The problem |
Without the pictures, output the records below exactly as they are.

┄┄┄┄┄┄┄┄┄┄

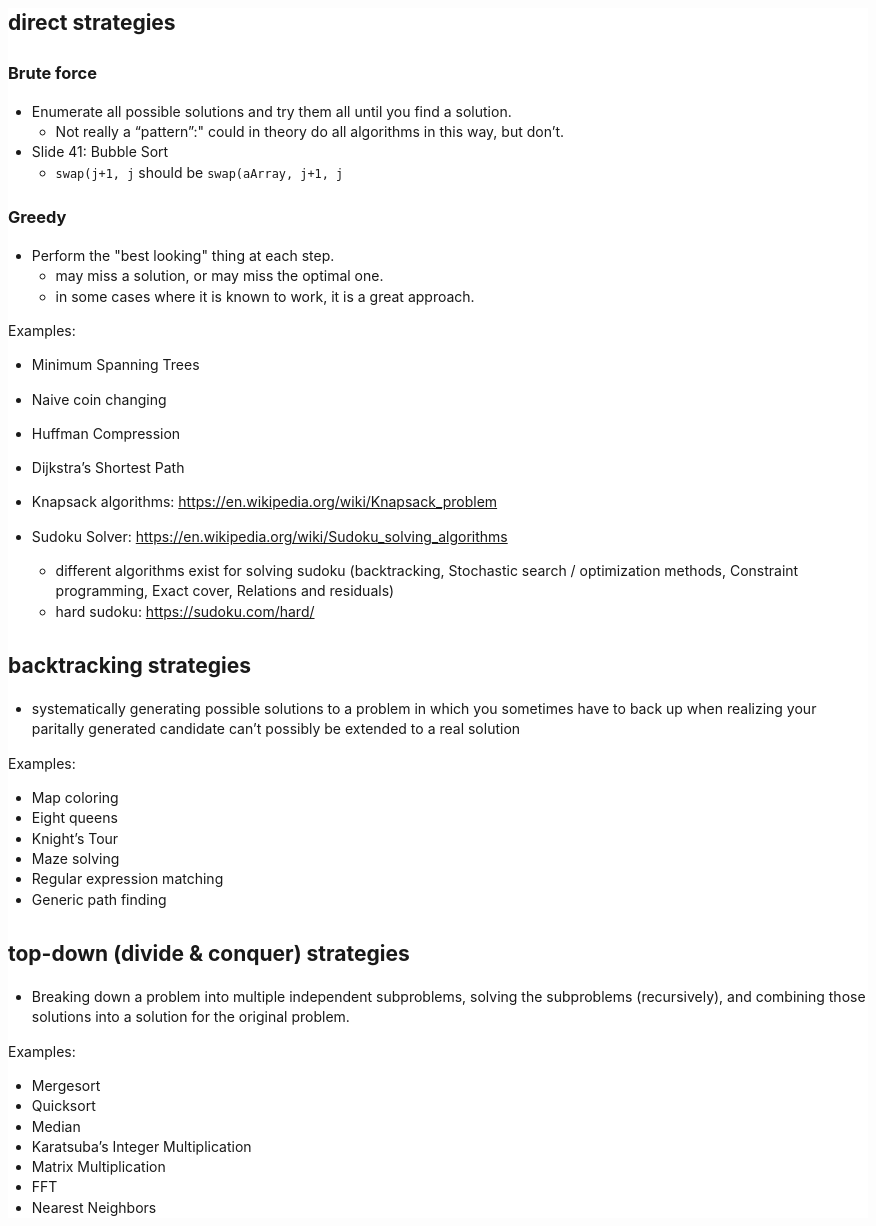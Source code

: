 ## direct strategies

### Brute force
- Enumerate all possible solutions and try them all until you find a solution. 
  - Not really a “pattern”:" could in theory do all algorithms in this way, but don’t.
- Slide 41: Bubble Sort
  - `swap(j+1, j` should be `swap(aArray, j+1, j`

### Greedy 
- Perform the "best looking" thing at each step. 
  - may miss a solution, or may miss the optimal one. 
  - in some cases where it is known to work, it is a great approach.

Examples:
  - Minimum Spanning Trees
  - Naive coin changing
  - Huffman Compression
  - Dijkstra’s Shortest Path 

- Knapsack algorithms: https://en.wikipedia.org/wiki/Knapsack_problem
- Sudoku Solver: https://en.wikipedia.org/wiki/Sudoku_solving_algorithms
  - different algorithms exist for solving sudoku (backtracking,  Stochastic search / optimization methods, Constraint programming, Exact cover, Relations and residuals)
  - hard sudoku: https://sudoku.com/hard/
  
## backtracking strategies
- systematically generating possible solutions to a problem in which you sometimes have to back up when realizing your paritally generated candidate can’t possibly be extended to a real solution

Examples: 
- Map coloring
- Eight queens
- Knight’s Tour
- Maze solving
- Regular expression matching
- Generic path finding

## top-down (divide & conquer) strategies
- Breaking down a problem into multiple independent subproblems, solving the subproblems (recursively), and combining those solutions into a solution for the original problem.

Examples:
  - Mergesort
  - Quicksort
  - Median
  - Karatsuba’s Integer Multiplication
  - Matrix Multiplication
  - FFT
  - Nearest Neighbors
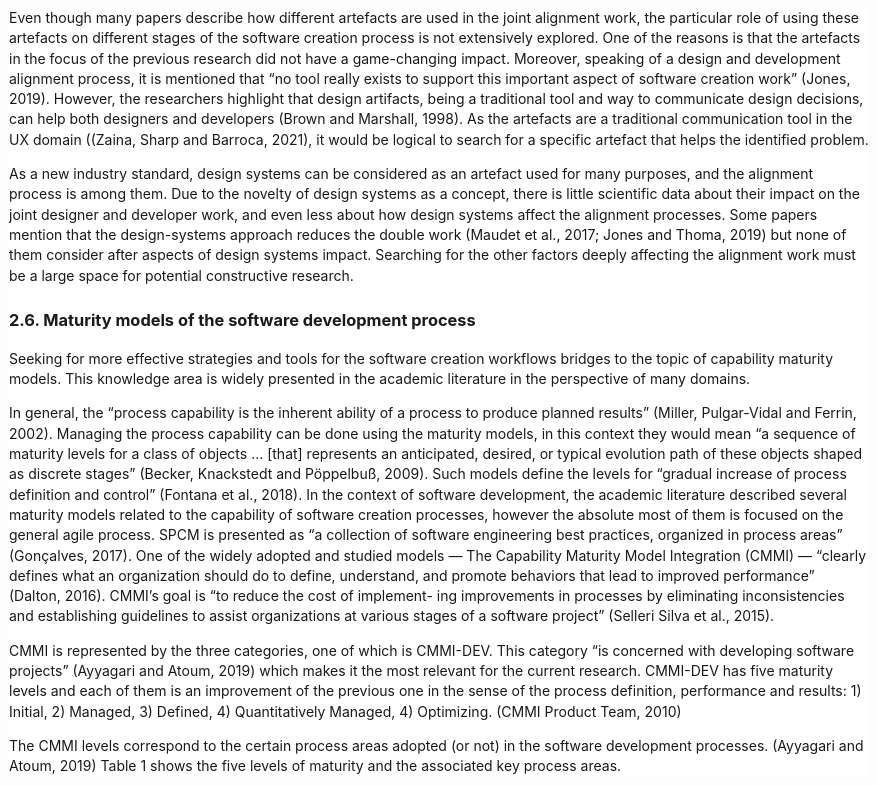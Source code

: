 Even though many papers describe how different artefacts are used in the joint alignment work, the particular role of using these artefacts on different stages of the software creation process is not extensively explored. One of the reasons is that the artefacts in the focus of the previous research did not have a game-changing impact. Moreover, speaking of a design and development alignment process, it is mentioned that “no tool really exists to support this important aspect of software creation work” (Jones, 2019).
However, the researchers highlight that design artifacts, being a traditional tool and way to communicate design decisions, can help both designers and developers (Brown and Marshall, 1998). As the artefacts are a traditional communication tool in the UX domain ((Zaina, Sharp and Barroca, 2021), it would be logical to search for a specific artefact that helps the identified problem.

As a new industry standard, design systems can be considered as an artefact used for many purposes, and the alignment process is among them. Due to the novelty of design systems as a concept, there is little scientific data about their impact on the joint designer and developer work, and even less about how design systems affect the alignment processes. Some papers mention that the design-systems approach reduces the double work (Maudet et al., 2017; Jones and Thoma, 2019) but none of them consider after aspects of design systems impact. Searching for the other factors deeply affecting the alignment work must be a large space for potential constructive research.

### 2.6. Maturity models of the software development process

Seeking for more effective strategies and tools for the software creation workflows bridges to the topic of capability maturity models. This knowledge area is widely presented in the academic literature in the perspective of many domains.

In general, the “process capability is the inherent ability of a process to produce planned results” (Miller, Pulgar-Vidal and Ferrin, 2002). Managing the process capability can be done using the maturity models, in this context they would mean “a sequence of maturity levels for a class of objects … [that] represents an anticipated, desired, or typical evolution path of these objects shaped as discrete stages” (Becker, Knackstedt and Pöppelbuß, 2009). Such models define the levels for “gradual increase of process definition and control” (Fontana et al., 2018).
In the context of software development, the academic literature described several maturity models related to the capability of software creation processes, however the absolute most of them is focused on the general agile process. SPCM is presented as “a collection of software engineering best practices, organized in process areas” (Gonçalves, 2017).
One of the widely adopted and studied models — The Capability Maturity Model Integration (CMMI) — “clearly defines what an organization should do to define, understand, and promote behaviors that lead to improved performance” (Dalton, 2016). CMMI’s goal is “to reduce the cost of implement- ing improvements in processes by eliminating inconsistencies and establishing guidelines to assist organizations at various stages of a software project” (Selleri Silva et al., 2015).

CMMI is represented by the three categories, one of which is CMMI-DEV. This category “is concerned with developing software projects” (Ayyagari and Atoum, 2019) which makes it the most relevant for the current research.
CMMI-DEV has five maturity levels and each of them is an improvement of the previous one in the sense of the process definition, performance and results: 1) Initial, 2) Managed, 3) Defined, 4) Quantitatively Managed, 4) Optimizing. (CMMI Product Team, 2010)

The CMMI levels correspond to the certain process areas adopted (or not) in the software development processes. (Ayyagari and Atoum, 2019) Table 1 shows the five levels of maturity and the associated key process areas.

┄┄┄┄┄┄┄┄┄┄

Task output |
Source code

: ## direct strategies

### Brute force
- Enumerate all possible solutions and try them all until you find a solution. 
  - Not really a “pattern”:" could in theory do all algorithms in this way, but don’t.
- Slide 41: Bubble Sort
  - `swap(j+1, j` should be `swap(aArray, j+1, j`

### Greedy 
- Perform the "best looking" thing at each step. 
  - may miss a solution, or may miss the optimal one. 
  - in some cases where it is known to work, it is a great approach.

Examples:
  - Minimum Spanning Trees
  - Naive coin changing
  - Huffman Compression
  - Dijkstra’s Shortest Path 

- Knapsack algorithms: https://en.wikipedia.org/wiki/Knapsack_problem
- Sudoku Solver: https://en.wikipedia.org/wiki/Sudoku_solving_algorithms
  - different algorithms exist for solving sudoku (backtracking,  Stochastic search / optimization methods, Constraint programming, Exact cover, Relations and residuals)
  - hard sudoku: https://sudoku.com/hard/
  
## backtracking strategies
- systematically generating possible solutions to a problem in which you sometimes have to back up when realizing your paritally generated candidate can’t possibly be extended to a real solution

Examples: 
- Map coloring
- Eight queens
- Knight’s Tour
- Maze solving
- Regular expression matching
- Generic path finding

## top-down (divide & conquer) strategies
- Breaking down a problem into multiple independent subproblems, solving the subproblems (recursively), and combining those solutions into a solution for the original problem.

Examples:
  - Mergesort
  - Quicksort
  - Median
  - Karatsuba’s Integer Multiplication
  - Matrix Multiplication
  - FFT
  - Nearest Neighbors
Source code

: Even though many papers describe how different artefacts are used in the joint alignment work, the particular role of using these artefacts on different stages of the software creation process is not extensively explored. One of the reasons is that the artefacts in the focus of the previous research did not have a game-changing impact. Moreover, speaking of a design and development alignment process, it is mentioned that “no tool really exists to support this important aspect of software creation work” (Jones, 2019).
However, the researchers highlight that design artifacts, being a traditional tool and way to communicate design decisions, can help both designers and developers (Brown and Marshall, 1998). As the artefacts are a traditional communication tool in the UX domain ((Zaina, Sharp and Barroca, 2021), it would be logical to search for a specific artefact that helps the identified problem.

As a new industry standard, design systems can be considered as an artefact used for many purposes, and the alignment process is among them. Due to the novelty of design systems as a concept, there is little scientific data about their impact on the joint designer and developer work, and even less about how design systems affect the alignment processes. Some papers mention that the design-systems approach reduces the double work (Maudet et al., 2017; Jones and Thoma, 2019) but none of them consider after aspects of design systems impact. Searching for the other factors deeply affecting the alignment work must be a large space for potential constructive research.

### 2.6. Maturity models of the software development process

Seeking for more effective strategies and tools for the software creation workflows bridges to the topic of capability maturity models. This knowledge area is widely presented in the academic literature in the perspective of many domains.

In general, the “process capability is the inherent ability of a process to produce planned results” (Miller, Pulgar-Vidal and Ferrin, 2002). Managing the process capability can be done using the maturity models, in this context they would mean “a sequence of maturity levels for a class of objects … [that] represents an anticipated, desired, or typical evolution path of these objects shaped as discrete stages” (Becker, Knackstedt and Pöppelbuß, 2009). Such models define the levels for “gradual increase of process definition and control” (Fontana et al., 2018).
In the context of software development, the academic literature described several maturity models related to the capability of software creation processes, however the absolute most of them is focused on the general agile process. SPCM is presented as “a collection of software engineering best practices, organized in process areas” (Gonçalves, 2017).
One of the widely adopted and studied models — The Capability Maturity Model Integration (CMMI) — “clearly defines what an organization should do to define, understand, and promote behaviors that lead to improved performance” (Dalton, 2016). CMMI’s goal is “to reduce the cost of implement- ing improvements in processes by eliminating inconsistencies and establishing guidelines to assist organizations at various stages of a software project” (Selleri Silva et al., 2015).

CMMI is represented by the three categories, one of which is CMMI-DEV. This category “is concerned with developing software projects” (Ayyagari and Atoum, 2019) which makes it the most relevant for the current research.
CMMI-DEV has five maturity levels and each of them is an improvement of the previous one in the sense of the process definition, performance and results: 1) Initial, 2) Managed, 3) Defined, 4) Quantitatively Managed, 4) Optimizing. (CMMI Product Team, 2010)

The CMMI levels correspond to the certain process areas adopted (or not) in the software development processes. (Ayyagari and Atoum, 2019) Table 1 shows the five levels of maturity and the associated key process areas.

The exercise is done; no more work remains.